→ **Task**:
Copy out each line below in which the string "Removes" appears.

Collected data:
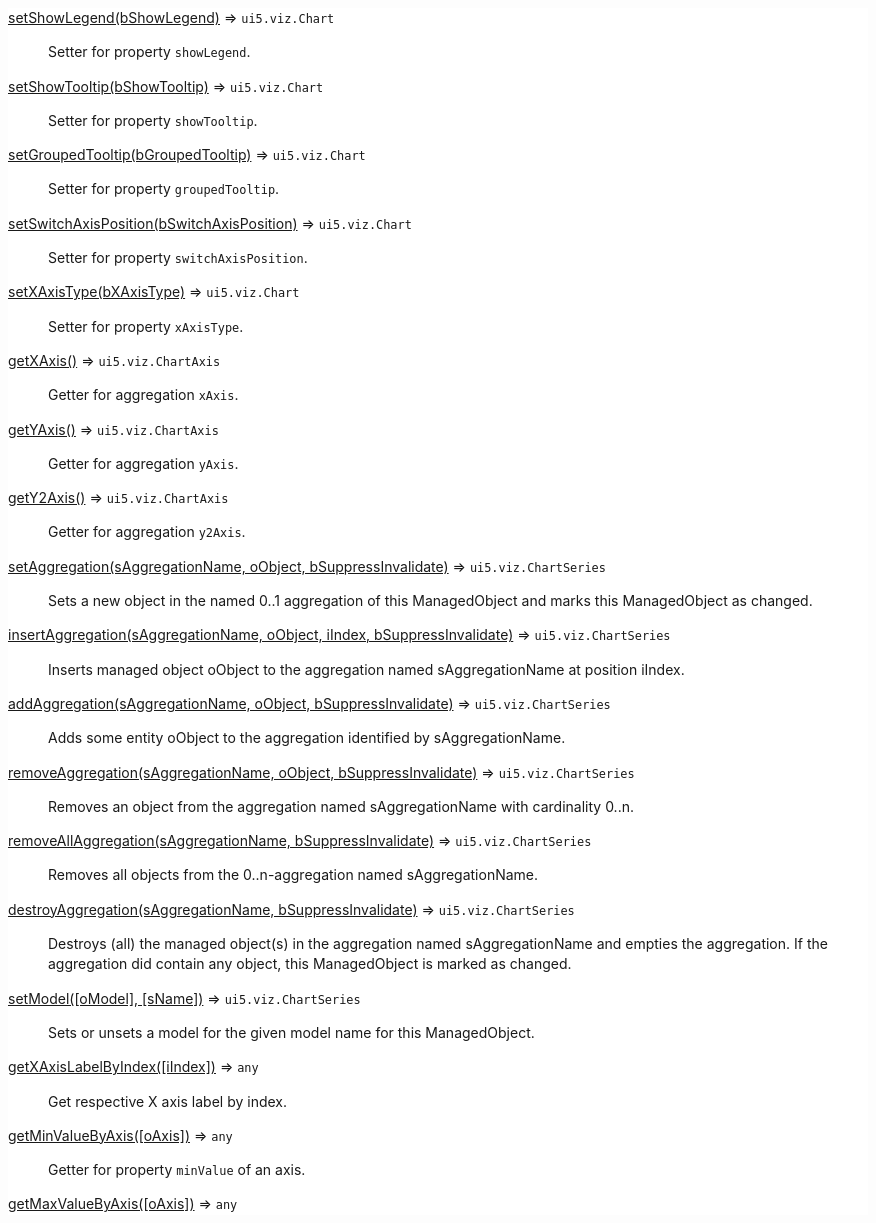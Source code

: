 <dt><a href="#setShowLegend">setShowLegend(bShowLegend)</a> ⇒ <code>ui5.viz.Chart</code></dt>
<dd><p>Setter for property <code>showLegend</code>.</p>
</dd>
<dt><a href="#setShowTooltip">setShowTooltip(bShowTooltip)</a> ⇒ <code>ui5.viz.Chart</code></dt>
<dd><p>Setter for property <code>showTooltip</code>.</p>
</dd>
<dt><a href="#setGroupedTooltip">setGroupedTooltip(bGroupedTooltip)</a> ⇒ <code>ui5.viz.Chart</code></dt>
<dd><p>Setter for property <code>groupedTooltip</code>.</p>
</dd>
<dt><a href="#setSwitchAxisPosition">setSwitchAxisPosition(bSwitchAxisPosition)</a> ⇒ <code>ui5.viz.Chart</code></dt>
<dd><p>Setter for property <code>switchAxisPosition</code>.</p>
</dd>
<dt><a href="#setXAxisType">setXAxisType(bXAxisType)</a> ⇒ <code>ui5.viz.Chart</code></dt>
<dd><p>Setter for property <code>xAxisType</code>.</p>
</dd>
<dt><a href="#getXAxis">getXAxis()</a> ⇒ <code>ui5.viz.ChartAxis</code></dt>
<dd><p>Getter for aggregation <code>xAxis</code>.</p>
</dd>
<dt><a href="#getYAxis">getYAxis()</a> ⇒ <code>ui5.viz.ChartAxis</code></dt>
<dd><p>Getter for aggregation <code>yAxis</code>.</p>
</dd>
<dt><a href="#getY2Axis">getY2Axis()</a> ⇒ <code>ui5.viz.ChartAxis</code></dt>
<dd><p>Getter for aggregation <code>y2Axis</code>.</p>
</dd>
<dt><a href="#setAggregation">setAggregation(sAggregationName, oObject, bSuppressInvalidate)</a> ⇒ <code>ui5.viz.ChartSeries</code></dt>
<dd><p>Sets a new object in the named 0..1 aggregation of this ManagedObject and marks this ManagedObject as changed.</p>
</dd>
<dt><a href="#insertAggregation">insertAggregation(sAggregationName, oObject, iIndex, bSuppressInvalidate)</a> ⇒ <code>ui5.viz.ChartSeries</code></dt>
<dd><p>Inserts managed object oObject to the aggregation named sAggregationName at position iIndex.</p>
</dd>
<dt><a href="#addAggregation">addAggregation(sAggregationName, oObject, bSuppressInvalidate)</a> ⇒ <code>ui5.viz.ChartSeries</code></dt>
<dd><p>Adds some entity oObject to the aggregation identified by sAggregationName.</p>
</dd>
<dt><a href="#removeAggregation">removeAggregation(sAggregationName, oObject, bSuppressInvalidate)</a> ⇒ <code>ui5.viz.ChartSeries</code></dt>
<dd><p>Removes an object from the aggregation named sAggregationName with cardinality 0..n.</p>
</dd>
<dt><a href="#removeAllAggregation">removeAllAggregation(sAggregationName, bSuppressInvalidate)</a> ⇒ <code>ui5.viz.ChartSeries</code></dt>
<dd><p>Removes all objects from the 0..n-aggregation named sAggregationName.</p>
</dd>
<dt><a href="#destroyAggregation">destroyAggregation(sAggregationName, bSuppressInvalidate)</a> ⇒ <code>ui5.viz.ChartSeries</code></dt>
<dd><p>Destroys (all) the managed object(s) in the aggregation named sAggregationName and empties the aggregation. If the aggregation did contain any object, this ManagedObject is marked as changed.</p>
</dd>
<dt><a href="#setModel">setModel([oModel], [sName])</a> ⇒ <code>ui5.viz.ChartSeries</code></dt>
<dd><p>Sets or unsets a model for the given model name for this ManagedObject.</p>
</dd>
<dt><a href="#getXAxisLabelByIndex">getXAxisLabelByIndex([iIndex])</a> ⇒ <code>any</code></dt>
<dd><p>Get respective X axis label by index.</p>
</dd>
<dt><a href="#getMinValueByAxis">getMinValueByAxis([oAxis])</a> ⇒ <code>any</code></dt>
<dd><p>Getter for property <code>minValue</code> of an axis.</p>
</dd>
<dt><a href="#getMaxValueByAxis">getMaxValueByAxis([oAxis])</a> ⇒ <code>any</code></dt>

→ **Output of the task**:
<dd><p>Removes an object from the aggregation named sAggregationName with cardinality 0..n.</p>
<dd><p>Removes all objects from the 0..n-aggregation named sAggregationName.</p>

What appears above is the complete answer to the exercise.